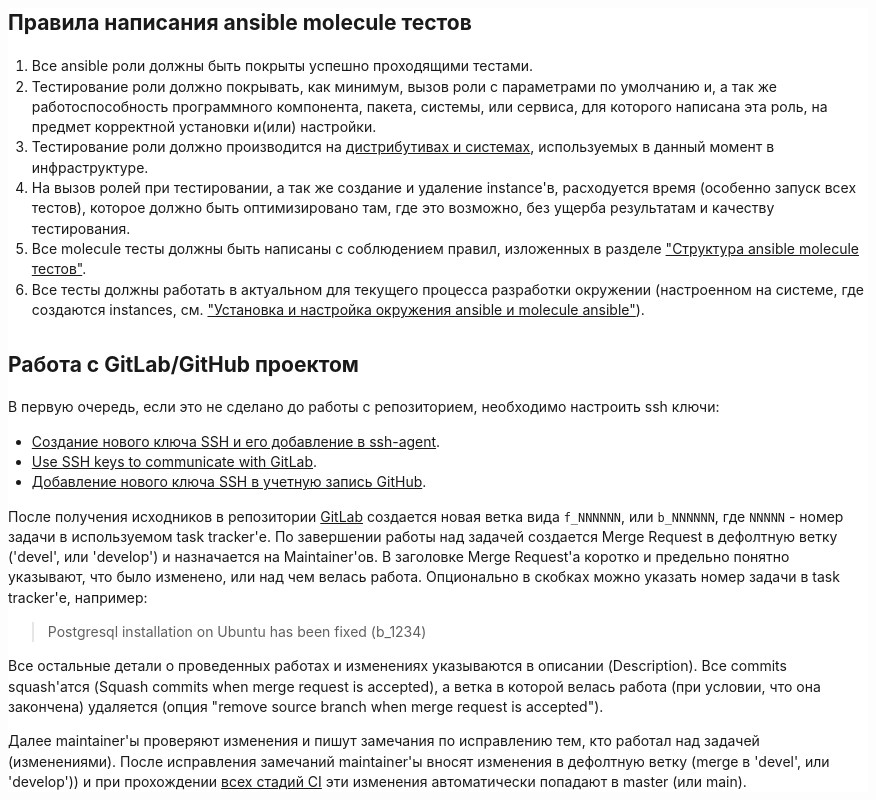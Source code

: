 ## Правила написания ansible molecule тестов

1. Все ansible роли должны быть покрыты успешно проходящими тестами.
2. Тестирование роли должно покрывать, как минимум, вызов роли с параметрами по умолчанию и, а так же 
   работоспособность программного компонента, пакета, системы, или сервиса, для которого написана эта роль, на предмет
   корректной установки и(или) настройки.  
3. Тестирование роли должно производится на [дистрибутивах и системах](#поддерживаемые-дистрибутивы), используемых в
   данный момент в инфраструктуре.
4. На вызов ролей при тестировании, а так же создание и удаление instance'в, расходуется время (особенно запуск всех 
   тестов), которое должно быть оптимизировано там, где это возможно, без ущерба результатам и качеству тестирования.
5. Все molecule тесты должны быть написаны с соблюдением правил, изложенных в разделе
   ["Структура ansible molecule тестов"](#структура-ansible-molecule-тестов).
6. Все тесты должны работать в актуальном для текущего процесса разработки окружении (настроенном на системе, где
   создаются instances, см. 
["Установка и настройка окружения ansible и molecule ansible"](#установка-и-настройка-окружения-ansible-и-molecule-ansible)).

## Работа с GitLab/GitHub проектом

В первую очередь, если это не сделано до работы с репозиторием, необходимо настроить ssh ключи:

- [Создание нового ключа SSH и его добавление в ssh-agent](https://docs.github.com/ru/authentication/connecting-to-github-with-ssh/generating-a-new-ssh-key-and-adding-it-to-the-ssh-agent).
- [Use SSH keys to communicate with GitLab](https://docs.gitlab.com/ee/user/ssh.html).
- [Добавление нового ключа SSH в учетную запись GitHub](https://docs.github.com/ru/authentication/connecting-to-github-with-ssh/adding-a-new-ssh-key-to-your-github-account).

После получения исходников в репозитории [GitLab](https://docs.gitlab.com/) создается новая ветка вида `f_NNNNNN`,
или `b_NNNNNN`, где `NNNNN` - номер задачи в используемом task tracker'е. По завершении работы над задачей создается 
Merge Request в дефолтную ветку ('devel', или 'develop') и назначается на Maintainer'ов. В заголовке Merge Request'а 
коротко и предельно понятно указывают, что было изменено, или над чем велась работа. Опционально в скобках можно указать
номер задачи в task tracker'е, например:

> Postgresql installation on Ubuntu has been fixed (b_1234)

Все остальные детали о проведенных работах и изменениях указываются в описании (Description). Все commits squash'атся
(Squash commits when merge request is accepted), а ветка в которой велась работа (при условии, что она закончена)
удаляется (опция "remove source branch when merge request is accepted").

Далее maintainer'ы проверяют изменения и пишут замечания по исправлению тем, кто работал над задачей (изменениями).
После исправления замечаний maintainer'ы вносят изменения в дефолтную ветку (merge в 'devel', или 'develop')) и при
прохождении [всех стадий CI](#ci-проекта) эти изменения автоматически попадают в master (или main).
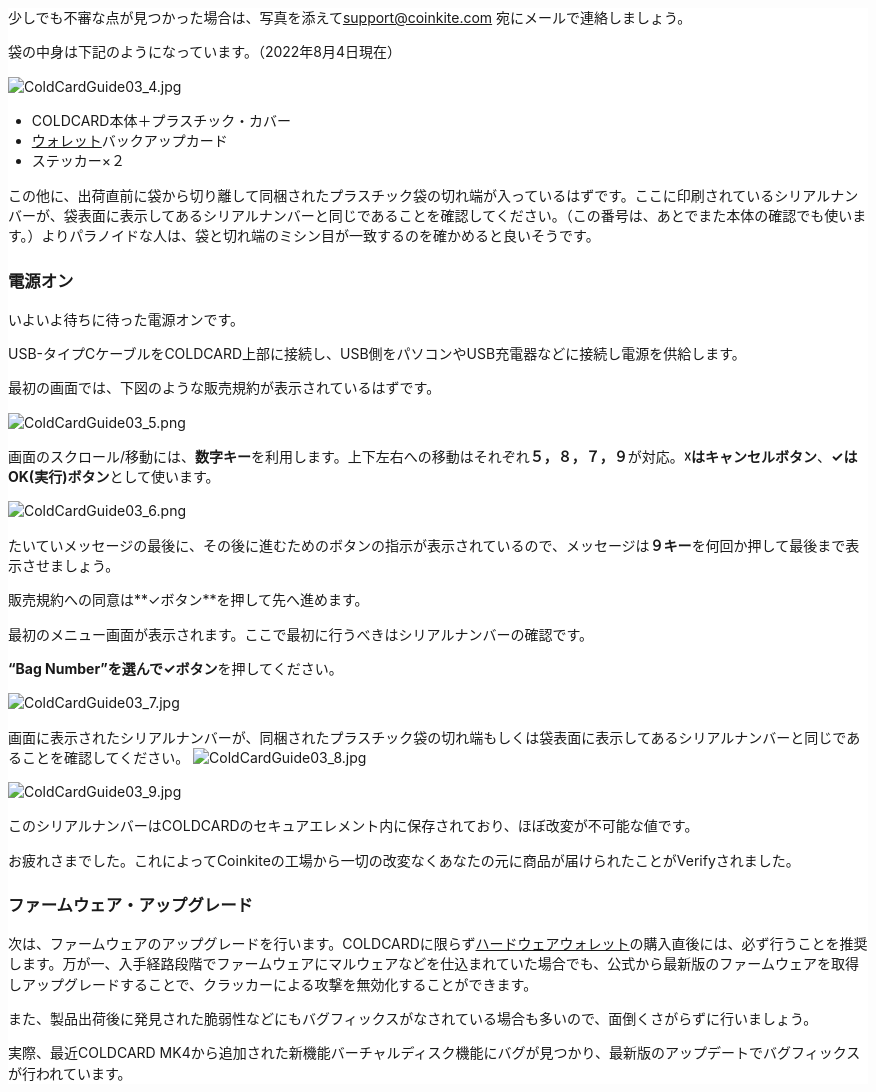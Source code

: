 少しでも不審な点が見つかった場合は、写真を添えて[support@coinkite.com](mailto:support@coinkite.com) 宛にメールで連絡しましょう。

袋の中身は下記のようになっています。（2022年8月4日現在）

![ColdCardGuide03_4.jpg](/_images/ColdCardGuide03_4.jpg)

- COLDCARD本体＋プラスチック・カバー
- [ウォレット](https://lostinbitcoin.sakuraweb.com/glossary/wallet/)バックアップカード
- ステッカー×２

この他に、出荷直前に袋から切り離して同梱されたプラスチック袋の切れ端が入っているはずです。ここに印刷されているシリアルナンバーが、袋表面に表示してあるシリアルナンバーと同じであることを確認してください。（この番号は、あとでまた本体の確認でも使います。）よりパラノイドな人は、袋と切れ端のミシン目が一致するのを確かめると良いそうです。

### 電源オン

いよいよ待ちに待った電源オンです。

USB-タイプCケーブルをCOLDCARD上部に接続し、USB側をパソコンやUSB充電器などに接続し電源を供給します。

最初の画面では、下図のような販売規約が表示されているはずです。

![ColdCardGuide03_5.png](/_images/ColdCardGuide03_5.png)

画面のスクロール/移動には、**数字キー**を利用します。上下左右への移動はそれぞれ**５，８，７，９**が対応。**☓**は**キャンセルボタン**、**✓**は**OK(実行)ボタン**として使います。

![ColdCardGuide03_6.png](/_images/ColdCardGuide03_6.png)

たいていメッセージの最後に、その後に進むためのボタンの指示が表示されているので、メッセージは**９キー**を何回か押して最後まで表示させましょう。

販売規約への同意は**✓ボタン**を押して先へ進めます。

最初のメニュー画面が表示されます。ここで最初に行うべきはシリアルナンバーの確認です。

**“Bag Number”**を選んで**✓ボタン**を押してください。

![ColdCardGuide03_7.jpg](/_images/ColdCardGuide03_7.jpg)

画面に表示されたシリアルナンバーが、同梱されたプラスチック袋の切れ端もしくは袋表面に表示してあるシリアルナンバーと同じであることを確認してください。
![ColdCardGuide03_8.jpg](/_images/ColdCardGuide03_8.jpg)

![ColdCardGuide03_9.jpg](/_images/ColdCardGuide03_9.jpg)

このシリアルナンバーはCOLDCARDのセキュアエレメント内に保存されており、ほぼ改変が不可能な値です。

お疲れさまでした。これによってCoinkiteの工場から一切の改変なくあなたの元に商品が届けられたことがVerifyされました。

### ファームウェア・アップグレード

次は、ファームウェアのアップグレードを行います。COLDCARDに限らず[ハードウェアウォレット](https://lostinbitcoin.sakuraweb.com/glossary/hardware_wallet/)の購入直後には、必ず行うことを推奨します。万が一、入手経路段階でファームウェアにマルウェアなどを仕込まれていた場合でも、公式から最新版のファームウェアを取得しアップグレードすることで、クラッカーによる攻撃を無効化することができます。

また、製品出荷後に発見された脆弱性などにもバグフィックスがなされている場合も多いので、面倒くさがらずに行いましょう。

実際、最近COLDCARD MK4から追加された新機能バーチャルディスク機能にバグが見つかり、最新版のアップデートでバグフィックスが行われています。

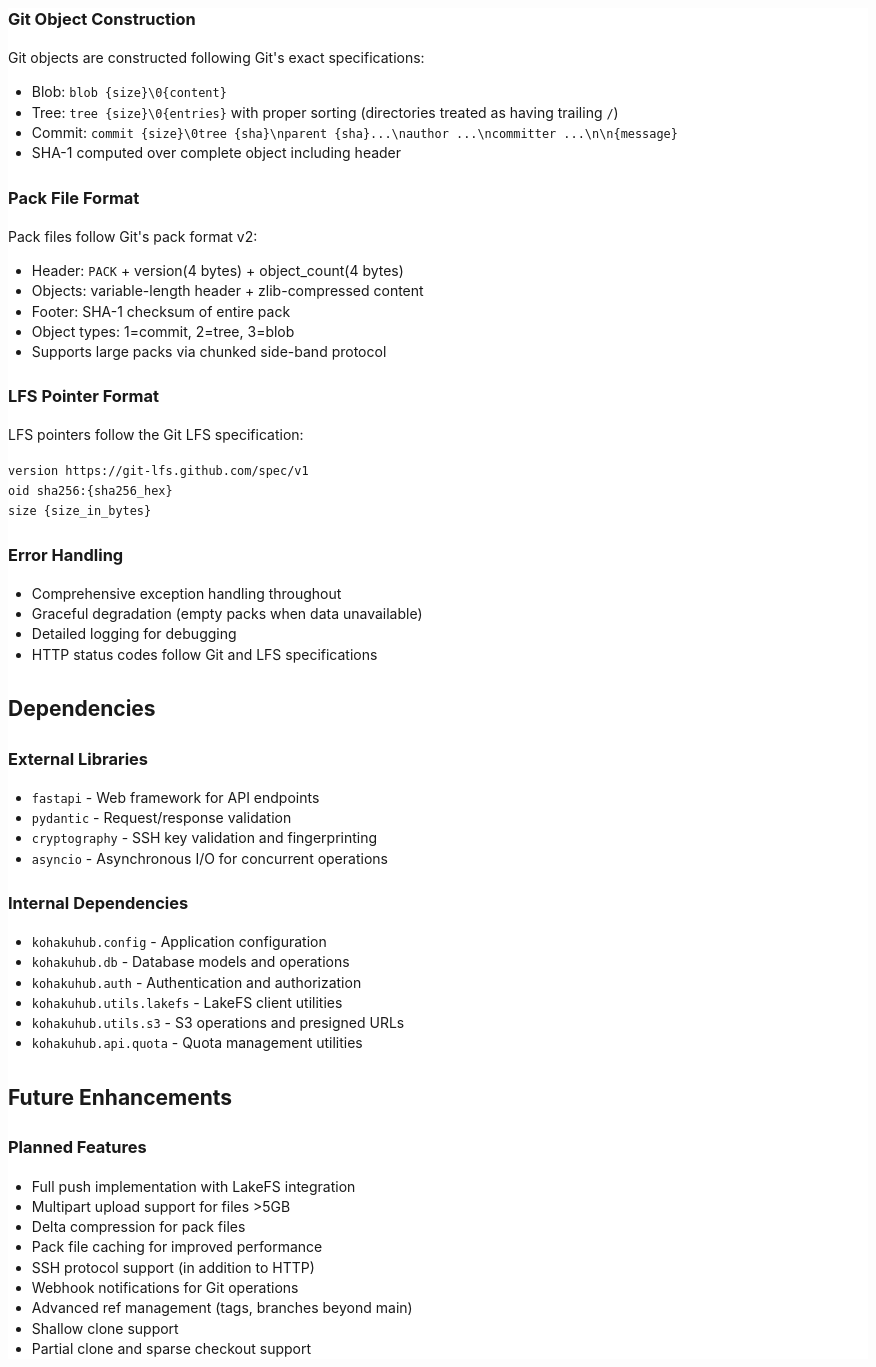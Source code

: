 ### Git Object Construction
Git objects are constructed following Git's exact specifications:
- Blob: `blob {size}\0{content}`
- Tree: `tree {size}\0{entries}` with proper sorting (directories treated as having trailing `/`)
- Commit: `commit {size}\0tree {sha}\nparent {sha}...\nauthor ...\ncommitter ...\n\n{message}`
- SHA-1 computed over complete object including header

### Pack File Format
Pack files follow Git's pack format v2:
- Header: `PACK` + version(4 bytes) + object_count(4 bytes)
- Objects: variable-length header + zlib-compressed content
- Footer: SHA-1 checksum of entire pack
- Object types: 1=commit, 2=tree, 3=blob
- Supports large packs via chunked side-band protocol

### LFS Pointer Format
LFS pointers follow the Git LFS specification:
```
version https://git-lfs.github.com/spec/v1
oid sha256:{sha256_hex}
size {size_in_bytes}
```

### Error Handling
- Comprehensive exception handling throughout
- Graceful degradation (empty packs when data unavailable)
- Detailed logging for debugging
- HTTP status codes follow Git and LFS specifications

## Dependencies

### External Libraries
- `fastapi` - Web framework for API endpoints
- `pydantic` - Request/response validation
- `cryptography` - SSH key validation and fingerprinting
- `asyncio` - Asynchronous I/O for concurrent operations

### Internal Dependencies
- `kohakuhub.config` - Application configuration
- `kohakuhub.db` - Database models and operations
- `kohakuhub.auth` - Authentication and authorization
- `kohakuhub.utils.lakefs` - LakeFS client utilities
- `kohakuhub.utils.s3` - S3 operations and presigned URLs
- `kohakuhub.api.quota` - Quota management utilities

## Future Enhancements

### Planned Features
- Full push implementation with LakeFS integration
- Multipart upload support for files >5GB
- Delta compression for pack files
- Pack file caching for improved performance
- SSH protocol support (in addition to HTTP)
- Webhook notifications for Git operations
- Advanced ref management (tags, branches beyond main)
- Shallow clone support
- Partial clone and sparse checkout support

——————

(Work task): Your answer should consist of the lines from the material that contain "работы".

(Output for this exercise):
В первую очередь, если это не сделано до работы с репозиторием, необходимо настроить ssh ключи:
или `b_NNNNNN`, где `NNNNN` - номер задачи в используемом task tracker'е. По завершении работы над задачей создается 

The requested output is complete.